■ **Task to carry out**
An exact transcription of all the entries below is required.

■ **Input data**
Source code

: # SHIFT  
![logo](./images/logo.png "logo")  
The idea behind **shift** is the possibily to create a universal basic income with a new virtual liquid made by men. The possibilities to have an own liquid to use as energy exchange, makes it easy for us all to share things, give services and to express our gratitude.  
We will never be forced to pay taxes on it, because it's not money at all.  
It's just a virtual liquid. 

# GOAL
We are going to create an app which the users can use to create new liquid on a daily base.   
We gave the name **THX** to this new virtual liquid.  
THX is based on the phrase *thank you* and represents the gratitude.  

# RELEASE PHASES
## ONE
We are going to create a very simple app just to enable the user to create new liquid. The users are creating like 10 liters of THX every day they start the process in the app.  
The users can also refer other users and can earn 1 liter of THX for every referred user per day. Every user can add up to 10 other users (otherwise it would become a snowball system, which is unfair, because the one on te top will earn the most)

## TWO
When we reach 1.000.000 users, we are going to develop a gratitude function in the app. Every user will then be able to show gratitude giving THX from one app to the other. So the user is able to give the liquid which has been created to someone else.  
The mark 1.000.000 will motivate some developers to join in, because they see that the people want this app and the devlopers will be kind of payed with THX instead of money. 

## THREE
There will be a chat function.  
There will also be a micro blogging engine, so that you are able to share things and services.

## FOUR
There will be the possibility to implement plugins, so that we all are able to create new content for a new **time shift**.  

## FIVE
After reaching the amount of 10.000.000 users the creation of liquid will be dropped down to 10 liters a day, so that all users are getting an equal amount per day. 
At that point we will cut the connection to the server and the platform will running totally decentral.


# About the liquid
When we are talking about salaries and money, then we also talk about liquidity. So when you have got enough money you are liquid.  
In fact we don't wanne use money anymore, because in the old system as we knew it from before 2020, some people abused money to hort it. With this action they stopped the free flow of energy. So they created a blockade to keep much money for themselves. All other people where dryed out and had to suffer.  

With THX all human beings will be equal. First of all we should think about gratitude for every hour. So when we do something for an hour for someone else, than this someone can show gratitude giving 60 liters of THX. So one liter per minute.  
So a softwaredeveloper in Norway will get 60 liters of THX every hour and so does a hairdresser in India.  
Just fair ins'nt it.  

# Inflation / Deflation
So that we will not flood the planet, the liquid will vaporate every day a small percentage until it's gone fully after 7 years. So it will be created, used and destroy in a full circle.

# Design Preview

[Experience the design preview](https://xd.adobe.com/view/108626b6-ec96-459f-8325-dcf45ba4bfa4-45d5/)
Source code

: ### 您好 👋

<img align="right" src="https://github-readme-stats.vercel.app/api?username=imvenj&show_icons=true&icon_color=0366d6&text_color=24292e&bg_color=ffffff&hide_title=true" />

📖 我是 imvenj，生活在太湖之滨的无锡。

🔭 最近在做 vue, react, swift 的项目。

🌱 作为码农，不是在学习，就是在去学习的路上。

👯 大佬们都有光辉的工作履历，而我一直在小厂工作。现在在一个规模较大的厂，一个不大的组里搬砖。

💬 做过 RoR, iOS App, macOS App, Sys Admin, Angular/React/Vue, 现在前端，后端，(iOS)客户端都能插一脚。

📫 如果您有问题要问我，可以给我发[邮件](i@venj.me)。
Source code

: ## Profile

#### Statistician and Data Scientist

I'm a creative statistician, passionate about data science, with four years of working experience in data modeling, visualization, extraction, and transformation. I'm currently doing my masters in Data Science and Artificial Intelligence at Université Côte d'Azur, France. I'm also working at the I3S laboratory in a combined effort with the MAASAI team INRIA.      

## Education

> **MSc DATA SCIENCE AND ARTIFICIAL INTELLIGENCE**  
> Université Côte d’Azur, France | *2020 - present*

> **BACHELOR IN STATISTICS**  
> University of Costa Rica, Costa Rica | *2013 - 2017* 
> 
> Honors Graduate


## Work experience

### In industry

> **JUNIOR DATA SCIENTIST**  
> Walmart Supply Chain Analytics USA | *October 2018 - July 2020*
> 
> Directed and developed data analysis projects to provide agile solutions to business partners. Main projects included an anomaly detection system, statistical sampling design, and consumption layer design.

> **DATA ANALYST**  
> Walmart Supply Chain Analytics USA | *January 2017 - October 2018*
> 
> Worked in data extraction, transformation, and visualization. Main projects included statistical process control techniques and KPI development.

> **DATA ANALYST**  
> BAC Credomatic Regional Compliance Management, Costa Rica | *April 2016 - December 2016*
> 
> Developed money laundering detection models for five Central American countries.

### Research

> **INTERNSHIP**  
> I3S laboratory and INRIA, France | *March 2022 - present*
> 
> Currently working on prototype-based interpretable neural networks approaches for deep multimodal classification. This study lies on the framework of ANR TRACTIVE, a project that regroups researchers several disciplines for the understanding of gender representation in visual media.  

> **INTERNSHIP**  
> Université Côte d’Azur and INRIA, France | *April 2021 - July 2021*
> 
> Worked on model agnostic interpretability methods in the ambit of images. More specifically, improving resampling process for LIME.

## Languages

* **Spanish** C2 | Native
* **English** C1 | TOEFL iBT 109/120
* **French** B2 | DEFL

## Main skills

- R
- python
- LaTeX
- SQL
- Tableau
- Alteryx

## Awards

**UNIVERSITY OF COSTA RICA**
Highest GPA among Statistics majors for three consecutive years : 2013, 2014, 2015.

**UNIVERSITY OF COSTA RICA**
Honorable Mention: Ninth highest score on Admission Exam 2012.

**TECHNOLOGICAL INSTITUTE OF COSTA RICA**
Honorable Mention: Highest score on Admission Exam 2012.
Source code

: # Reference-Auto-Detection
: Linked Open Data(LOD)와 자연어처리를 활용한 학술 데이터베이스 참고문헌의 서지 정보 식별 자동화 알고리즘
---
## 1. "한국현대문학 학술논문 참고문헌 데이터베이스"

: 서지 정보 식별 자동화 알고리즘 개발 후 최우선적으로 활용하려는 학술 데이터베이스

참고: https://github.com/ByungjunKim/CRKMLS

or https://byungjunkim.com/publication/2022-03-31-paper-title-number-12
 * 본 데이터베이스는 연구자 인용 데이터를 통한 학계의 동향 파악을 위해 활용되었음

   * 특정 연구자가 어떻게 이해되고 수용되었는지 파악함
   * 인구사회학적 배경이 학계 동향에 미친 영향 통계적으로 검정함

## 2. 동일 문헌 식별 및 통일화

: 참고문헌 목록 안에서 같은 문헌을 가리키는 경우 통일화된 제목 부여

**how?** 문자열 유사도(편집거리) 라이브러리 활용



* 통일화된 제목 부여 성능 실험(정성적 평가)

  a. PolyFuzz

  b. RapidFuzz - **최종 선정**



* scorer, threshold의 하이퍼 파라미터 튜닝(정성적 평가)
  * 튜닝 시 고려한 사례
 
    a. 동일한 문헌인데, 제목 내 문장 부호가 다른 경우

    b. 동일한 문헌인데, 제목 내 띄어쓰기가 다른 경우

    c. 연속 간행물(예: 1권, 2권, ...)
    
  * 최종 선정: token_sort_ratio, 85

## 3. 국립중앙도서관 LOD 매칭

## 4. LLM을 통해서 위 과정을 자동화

■ **Reply**
Source code

: # SHIFT  
![logo](./images/logo.png "logo")  
The idea behind **shift** is the possibily to create a universal basic income with a new virtual liquid made by men. The possibilities to have an own liquid to use as energy exchange, makes it easy for us all to share things, give services and to express our gratitude.  
We will never be forced to pay taxes on it, because it's not money at all.  
It's just a virtual liquid. 

# GOAL
We are going to create an app which the users can use to create new liquid on a daily base.   
We gave the name **THX** to this new virtual liquid.  
THX is based on the phrase *thank you* and represents the gratitude.  

# RELEASE PHASES
## ONE
We are going to create a very simple app just to enable the user to create new liquid. The users are creating like 10 liters of THX every day they start the process in the app.  
The users can also refer other users and can earn 1 liter of THX for every referred user per day. Every user can add up to 10 other users (otherwise it would become a snowball system, which is unfair, because the one on te top will earn the most)

## TWO
When we reach 1.000.000 users, we are going to develop a gratitude function in the app. Every user will then be able to show gratitude giving THX from one app to the other. So the user is able to give the liquid which has been created to someone else.  
The mark 1.000.000 will motivate some developers to join in, because they see that the people want this app and the devlopers will be kind of payed with THX instead of money. 

## THREE
There will be a chat function.  
There will also be a micro blogging engine, so that you are able to share things and services.

## FOUR
There will be the possibility to implement plugins, so that we all are able to create new content for a new **time shift**.  

## FIVE
After reaching the amount of 10.000.000 users the creation of liquid will be dropped down to 10 liters a day, so that all users are getting an equal amount per day. 
At that point we will cut the connection to the server and the platform will running totally decentral.


# About the liquid
When we are talking about salaries and money, then we also talk about liquidity. So when you have got enough money you are liquid.  
In fact we don't wanne use money anymore, because in the old system as we knew it from before 2020, some people abused money to hort it. With this action they stopped the free flow of energy. So they created a blockade to keep much money for themselves. All other people where dryed out and had to suffer.  

With THX all human beings will be equal. First of all we should think about gratitude for every hour. So when we do something for an hour for someone else, than this someone can show gratitude giving 60 liters of THX. So one liter per minute.  
So a softwaredeveloper in Norway will get 60 liters of THX every hour and so does a hairdresser in India.  
Just fair ins'nt it.  

# Inflation / Deflation
So that we will not flood the planet, the liquid will vaporate every day a small percentage until it's gone fully after 7 years. So it will be created, used and destroy in a full circle.

# Design Preview

[Experience the design preview](https://xd.adobe.com/view/108626b6-ec96-459f-8325-dcf45ba4bfa4-45d5/)
Source code

: ### 您好 👋

<img align="right" src="https://github-readme-stats.vercel.app/api?username=imvenj&show_icons=true&icon_color=0366d6&text_color=24292e&bg_color=ffffff&hide_title=true" />

📖 我是 imvenj，生活在太湖之滨的无锡。

🔭 最近在做 vue, react, swift 的项目。

🌱 作为码农，不是在学习，就是在去学习的路上。

👯 大佬们都有光辉的工作履历，而我一直在小厂工作。现在在一个规模较大的厂，一个不大的组里搬砖。

💬 做过 RoR, iOS App, macOS App, Sys Admin, Angular/React/Vue, 现在前端，后端，(iOS)客户端都能插一脚。

📫 如果您有问题要问我，可以给我发[邮件](i@venj.me)。
Source code

: ## Profile

#### Statistician and Data Scientist

I'm a creative statistician, passionate about data science, with four years of working experience in data modeling, visualization, extraction, and transformation. I'm currently doing my masters in Data Science and Artificial Intelligence at Université Côte d'Azur, France. I'm also working at the I3S laboratory in a combined effort with the MAASAI team INRIA.      

## Education

> **MSc DATA SCIENCE AND ARTIFICIAL INTELLIGENCE**  
> Université Côte d’Azur, France | *2020 - present*

> **BACHELOR IN STATISTICS**  
> University of Costa Rica, Costa Rica | *2013 - 2017* 
> 
> Honors Graduate


## Work experience

### In industry

> **JUNIOR DATA SCIENTIST**  
> Walmart Supply Chain Analytics USA | *October 2018 - July 2020*
> 
> Directed and developed data analysis projects to provide agile solutions to business partners. Main projects included an anomaly detection system, statistical sampling design, and consumption layer design.

> **DATA ANALYST**  
> Walmart Supply Chain Analytics USA | *January 2017 - October 2018*
> 
> Worked in data extraction, transformation, and visualization. Main projects included statistical process control techniques and KPI development.

> **DATA ANALYST**  
> BAC Credomatic Regional Compliance Management, Costa Rica | *April 2016 - December 2016*
> 
> Developed money laundering detection models for five Central American countries.

### Research

> **INTERNSHIP**  
> I3S laboratory and INRIA, France | *March 2022 - present*
> 
> Currently working on prototype-based interpretable neural networks approaches for deep multimodal classification. This study lies on the framework of ANR TRACTIVE, a project that regroups researchers several disciplines for the understanding of gender representation in visual media.  

> **INTERNSHIP**  
> Université Côte d’Azur and INRIA, France | *April 2021 - July 2021*
> 
> Worked on model agnostic interpretability methods in the ambit of images. More specifically, improving resampling process for LIME.

## Languages

* **Spanish** C2 | Native
* **English** C1 | TOEFL iBT 109/120
* **French** B2 | DEFL

## Main skills

- R
- python
- LaTeX
- SQL
- Tableau
- Alteryx

## Awards

**UNIVERSITY OF COSTA RICA**
Highest GPA among Statistics majors for three consecutive years : 2013, 2014, 2015.

**UNIVERSITY OF COSTA RICA**
Honorable Mention: Ninth highest score on Admission Exam 2012.

**TECHNOLOGICAL INSTITUTE OF COSTA RICA**
Honorable Mention: Highest score on Admission Exam 2012.
Source code

: # Reference-Auto-Detection
: Linked Open Data(LOD)와 자연어처리를 활용한 학술 데이터베이스 참고문헌의 서지 정보 식별 자동화 알고리즘
---
## 1. "한국현대문학 학술논문 참고문헌 데이터베이스"

: 서지 정보 식별 자동화 알고리즘 개발 후 최우선적으로 활용하려는 학술 데이터베이스

참고: https://github.com/ByungjunKim/CRKMLS

or https://byungjunkim.com/publication/2022-03-31-paper-title-number-12
 * 본 데이터베이스는 연구자 인용 데이터를 통한 학계의 동향 파악을 위해 활용되었음

   * 특정 연구자가 어떻게 이해되고 수용되었는지 파악함
   * 인구사회학적 배경이 학계 동향에 미친 영향 통계적으로 검정함

## 2. 동일 문헌 식별 및 통일화

: 참고문헌 목록 안에서 같은 문헌을 가리키는 경우 통일화된 제목 부여

**how?** 문자열 유사도(편집거리) 라이브러리 활용



* 통일화된 제목 부여 성능 실험(정성적 평가)

  a. PolyFuzz

  b. RapidFuzz - **최종 선정**



* scorer, threshold의 하이퍼 파라미터 튜닝(정성적 평가)
  * 튜닝 시 고려한 사례
 
    a. 동일한 문헌인데, 제목 내 문장 부호가 다른 경우

    b. 동일한 문헌인데, 제목 내 띄어쓰기가 다른 경우

    c. 연속 간행물(예: 1권, 2권, ...)
    
  * 최종 선정: token_sort_ratio, 85

## 3. 국립중앙도서관 LOD 매칭

## 4. LLM을 통해서 위 과정을 자동화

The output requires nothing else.